Entonces, es ahí cuando los psicólogos clínicos debemos trabajar además con el shock de los padres.

Superadas las resistencias a la sugerencia de visitar un especialista, al diagnóstico que nos habla de una necesidad de terapia para nuestro hijo o hija, y luego de evaluar los costos, manejando emociones que van desde la pena, pasando por la culpa y llegando en algunos casos a la rabia, se inicia un compromiso de trabajo terapéutico. Si es terapia familiar, se establece una relación psicólogo-familia, y en mi caso, ya que yo trabajo directamente con el niño o niña, se inicia la relación paciente-terapeuta a la que yo llamo un “nosotros” tía-niño o tía-niña.

Y es entonces, cuando a pesar de haber sobrevivido a la etapa inicial, este “nosotros”, debe afrontar muchas más resistencias, hasta verdaderos boicots. Al parecer es muy duro para los padres ver los adelantos que un “otro” está logrando con su niño o niña. Y más encima si ve que sólo va a jugar!!.

En mi experiencia como psicóloga, es triste ver que en una cantidad importante los terapeutas infantiles no alcanzamos a terminar nuestro trabajo. Muchos padres se quedan sólo con el diagnóstico, y esperan que el problema se supere solo. Otros cuando ven que la situación está en franca mejoría, determinan que ya es suficiente y dejan de llevar al niño. Esto es como sacar a un niño de una operación sin esperar a que el cirujano haga los puntos. Y por último, muchos ocupan las vacaciones como una excusa para no volver.

Cuando he podido enterarme de que ha pasado con estos casos, penosamente la mayoría de los niños había sido enviado nuevamente a la consulta de un psicólogo, y como generalmente estos papás no quieren reconocer que no debieron haber dejado el trabajo de su niño o niña, buscan a otro especialista, con la secreta ilusión, que les de otro diagnóstico.

Pero gracias a Dios, hay un lado maravilloso, y es el que me llena de fuerza para seguir en este trabajo.

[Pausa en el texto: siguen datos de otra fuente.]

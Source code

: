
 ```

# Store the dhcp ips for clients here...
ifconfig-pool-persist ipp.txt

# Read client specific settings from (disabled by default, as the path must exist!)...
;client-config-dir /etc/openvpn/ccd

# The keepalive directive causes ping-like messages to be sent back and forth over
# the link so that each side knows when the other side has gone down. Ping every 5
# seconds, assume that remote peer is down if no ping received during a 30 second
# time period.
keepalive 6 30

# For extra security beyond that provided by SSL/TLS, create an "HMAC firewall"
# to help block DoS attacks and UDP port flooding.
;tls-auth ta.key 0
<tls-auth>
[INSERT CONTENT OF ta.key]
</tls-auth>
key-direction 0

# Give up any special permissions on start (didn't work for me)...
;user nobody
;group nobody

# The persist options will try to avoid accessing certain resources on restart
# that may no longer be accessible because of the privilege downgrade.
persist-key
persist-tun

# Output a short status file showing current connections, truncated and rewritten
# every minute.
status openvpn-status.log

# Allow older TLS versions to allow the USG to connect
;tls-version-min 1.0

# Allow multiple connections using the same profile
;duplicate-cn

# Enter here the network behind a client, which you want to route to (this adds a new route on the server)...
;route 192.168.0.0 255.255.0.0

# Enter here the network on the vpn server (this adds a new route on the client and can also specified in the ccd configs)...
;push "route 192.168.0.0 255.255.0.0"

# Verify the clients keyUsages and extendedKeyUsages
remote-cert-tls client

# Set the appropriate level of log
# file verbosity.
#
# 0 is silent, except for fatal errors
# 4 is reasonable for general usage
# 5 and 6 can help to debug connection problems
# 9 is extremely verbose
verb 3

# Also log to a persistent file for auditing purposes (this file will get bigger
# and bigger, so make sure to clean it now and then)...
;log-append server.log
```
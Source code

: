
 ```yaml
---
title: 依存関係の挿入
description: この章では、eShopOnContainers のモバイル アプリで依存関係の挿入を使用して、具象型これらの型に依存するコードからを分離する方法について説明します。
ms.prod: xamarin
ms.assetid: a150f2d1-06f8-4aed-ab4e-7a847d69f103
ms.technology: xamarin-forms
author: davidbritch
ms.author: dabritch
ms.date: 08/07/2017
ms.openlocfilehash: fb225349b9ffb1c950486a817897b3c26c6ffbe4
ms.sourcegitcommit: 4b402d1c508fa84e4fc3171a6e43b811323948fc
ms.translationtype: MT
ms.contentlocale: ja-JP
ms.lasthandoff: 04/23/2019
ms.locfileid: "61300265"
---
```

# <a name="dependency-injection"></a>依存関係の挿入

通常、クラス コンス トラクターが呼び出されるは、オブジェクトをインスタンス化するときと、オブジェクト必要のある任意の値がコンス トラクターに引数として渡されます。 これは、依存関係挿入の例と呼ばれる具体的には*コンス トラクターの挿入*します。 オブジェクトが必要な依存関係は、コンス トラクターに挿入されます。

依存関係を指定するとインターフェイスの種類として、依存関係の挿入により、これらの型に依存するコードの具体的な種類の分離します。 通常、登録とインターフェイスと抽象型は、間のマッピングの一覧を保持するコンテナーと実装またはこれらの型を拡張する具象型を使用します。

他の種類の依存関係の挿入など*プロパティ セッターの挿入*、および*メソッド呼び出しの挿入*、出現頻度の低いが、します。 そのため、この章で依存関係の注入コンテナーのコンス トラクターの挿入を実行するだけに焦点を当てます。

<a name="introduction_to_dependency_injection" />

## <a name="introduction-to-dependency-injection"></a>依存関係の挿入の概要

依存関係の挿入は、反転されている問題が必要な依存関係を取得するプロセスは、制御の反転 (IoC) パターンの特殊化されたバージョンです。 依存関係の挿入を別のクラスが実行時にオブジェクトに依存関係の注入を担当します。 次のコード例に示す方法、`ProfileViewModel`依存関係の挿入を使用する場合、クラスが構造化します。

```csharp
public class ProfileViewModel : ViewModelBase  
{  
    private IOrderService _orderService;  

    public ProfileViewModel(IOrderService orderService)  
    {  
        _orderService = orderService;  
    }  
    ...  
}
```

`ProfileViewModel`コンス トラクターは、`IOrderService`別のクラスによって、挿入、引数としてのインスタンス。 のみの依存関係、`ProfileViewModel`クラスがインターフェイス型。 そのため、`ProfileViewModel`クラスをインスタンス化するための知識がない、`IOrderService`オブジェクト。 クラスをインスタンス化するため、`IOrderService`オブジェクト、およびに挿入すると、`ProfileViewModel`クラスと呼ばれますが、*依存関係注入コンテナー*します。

Cuando los padres en vez de quedarse sólo con la culpa, son capaces de hacerse responsables de esta situación y llenos de amor hacen hasta el máximo esfuerzo para llevar a su hijo o hija al psicólogo, cumplir con los requerimientos de una terapia, y terminarla; ahí es cuando podemos ser espectadores de la magia, que no nace de nosotros, …sino de lo profundo del alma humana, de la propia capacidad que tiene ese niño, esa niña, para reconstruirse, para reinventarse, para reestablecer los lazos sanos que le permitirán llegar muy lejos en su vida emocional, …tanto como le permita ésta, su propia magia interna… que nosotros como psicólogos, sólo hemos dejado fluir.